An All-Star Flashback Friday: John Scott at Michigan Tech

Two hockey players on the ice

John Scott (Huskies #20) in action on the ice, 2004

At 7:37 tonight, the puck will drop in the opening game of the 2018-2019 season for the Michigan Tech Hockey Huskies. A team of veterans–fresh off the second consecutive WCHA Men’s championship–and eager freshmen will take the ice in brilliant Tech black, gold, and white, hoping to defend their title for yet another year.

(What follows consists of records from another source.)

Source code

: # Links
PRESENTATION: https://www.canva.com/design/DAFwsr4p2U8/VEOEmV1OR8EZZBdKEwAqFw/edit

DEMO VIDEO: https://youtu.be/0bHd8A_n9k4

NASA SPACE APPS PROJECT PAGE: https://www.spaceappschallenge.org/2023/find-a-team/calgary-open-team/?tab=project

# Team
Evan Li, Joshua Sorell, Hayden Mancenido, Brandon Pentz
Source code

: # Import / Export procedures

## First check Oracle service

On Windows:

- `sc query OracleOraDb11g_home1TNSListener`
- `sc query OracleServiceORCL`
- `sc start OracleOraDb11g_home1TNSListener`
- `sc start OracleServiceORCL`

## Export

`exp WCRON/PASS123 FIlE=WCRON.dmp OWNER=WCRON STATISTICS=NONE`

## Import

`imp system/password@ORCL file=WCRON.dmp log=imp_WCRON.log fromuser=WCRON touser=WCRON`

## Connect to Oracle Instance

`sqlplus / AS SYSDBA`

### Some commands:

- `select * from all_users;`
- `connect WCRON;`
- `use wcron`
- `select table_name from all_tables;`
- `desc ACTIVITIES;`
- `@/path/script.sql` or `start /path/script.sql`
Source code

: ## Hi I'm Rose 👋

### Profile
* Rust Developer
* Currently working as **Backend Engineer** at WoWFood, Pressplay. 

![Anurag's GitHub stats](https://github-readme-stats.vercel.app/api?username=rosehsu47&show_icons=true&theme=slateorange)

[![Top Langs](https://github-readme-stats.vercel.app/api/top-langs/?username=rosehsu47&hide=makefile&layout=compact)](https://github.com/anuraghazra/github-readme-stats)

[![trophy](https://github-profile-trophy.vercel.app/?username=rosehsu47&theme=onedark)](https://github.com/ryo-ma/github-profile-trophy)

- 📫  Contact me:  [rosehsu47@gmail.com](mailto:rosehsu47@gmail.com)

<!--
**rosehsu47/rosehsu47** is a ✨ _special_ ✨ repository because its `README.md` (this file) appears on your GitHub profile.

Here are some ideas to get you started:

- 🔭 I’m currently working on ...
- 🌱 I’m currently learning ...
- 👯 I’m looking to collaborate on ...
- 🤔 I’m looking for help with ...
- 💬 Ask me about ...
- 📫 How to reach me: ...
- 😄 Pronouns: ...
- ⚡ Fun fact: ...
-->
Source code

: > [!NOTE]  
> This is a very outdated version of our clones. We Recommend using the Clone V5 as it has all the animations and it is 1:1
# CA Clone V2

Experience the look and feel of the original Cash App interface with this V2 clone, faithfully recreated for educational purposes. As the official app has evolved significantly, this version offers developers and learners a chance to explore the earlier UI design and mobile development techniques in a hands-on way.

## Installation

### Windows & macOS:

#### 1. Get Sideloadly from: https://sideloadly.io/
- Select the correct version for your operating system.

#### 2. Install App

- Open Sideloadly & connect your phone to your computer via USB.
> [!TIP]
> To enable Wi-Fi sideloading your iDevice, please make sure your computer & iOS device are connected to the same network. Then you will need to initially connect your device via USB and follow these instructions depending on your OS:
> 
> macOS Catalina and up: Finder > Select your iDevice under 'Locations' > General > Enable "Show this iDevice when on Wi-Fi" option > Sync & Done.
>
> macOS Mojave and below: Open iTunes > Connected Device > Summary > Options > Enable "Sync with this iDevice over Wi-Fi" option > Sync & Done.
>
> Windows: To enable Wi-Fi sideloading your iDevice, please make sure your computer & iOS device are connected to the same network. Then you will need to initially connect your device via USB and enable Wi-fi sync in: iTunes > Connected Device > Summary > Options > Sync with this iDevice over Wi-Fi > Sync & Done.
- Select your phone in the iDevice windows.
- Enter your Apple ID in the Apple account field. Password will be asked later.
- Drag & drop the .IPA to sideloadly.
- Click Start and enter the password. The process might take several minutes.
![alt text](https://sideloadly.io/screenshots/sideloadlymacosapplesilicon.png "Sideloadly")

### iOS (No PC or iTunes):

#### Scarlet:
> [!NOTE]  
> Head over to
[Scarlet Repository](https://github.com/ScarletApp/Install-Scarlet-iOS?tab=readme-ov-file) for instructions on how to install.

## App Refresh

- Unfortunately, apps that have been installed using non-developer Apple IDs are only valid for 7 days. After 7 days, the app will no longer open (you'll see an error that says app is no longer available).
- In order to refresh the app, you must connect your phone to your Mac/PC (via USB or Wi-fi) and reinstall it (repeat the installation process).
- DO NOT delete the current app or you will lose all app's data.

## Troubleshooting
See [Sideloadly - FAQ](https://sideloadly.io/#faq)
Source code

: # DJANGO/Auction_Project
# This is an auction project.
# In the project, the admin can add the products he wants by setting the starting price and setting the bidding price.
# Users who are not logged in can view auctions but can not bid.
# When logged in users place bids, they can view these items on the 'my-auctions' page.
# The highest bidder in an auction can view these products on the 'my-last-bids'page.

Many famous figures in the world of hockey have worn the Michigan Tech jersey over the years. Tony Esposito, now part of the Hockey Hall of Fame, played goalie at Tech and helped to propel the team to an NCAA Championship in 1965. Mel Person, one-time Huskies head coach and now leader of the University of Michigan men’s hockey program, suited up as a forward between 1977 and 1981. Randy McKay, an alumnus later who later served as an assistant coach at Tech, put his name on the Stanley Cup twice as a part of the New Jersey Devils.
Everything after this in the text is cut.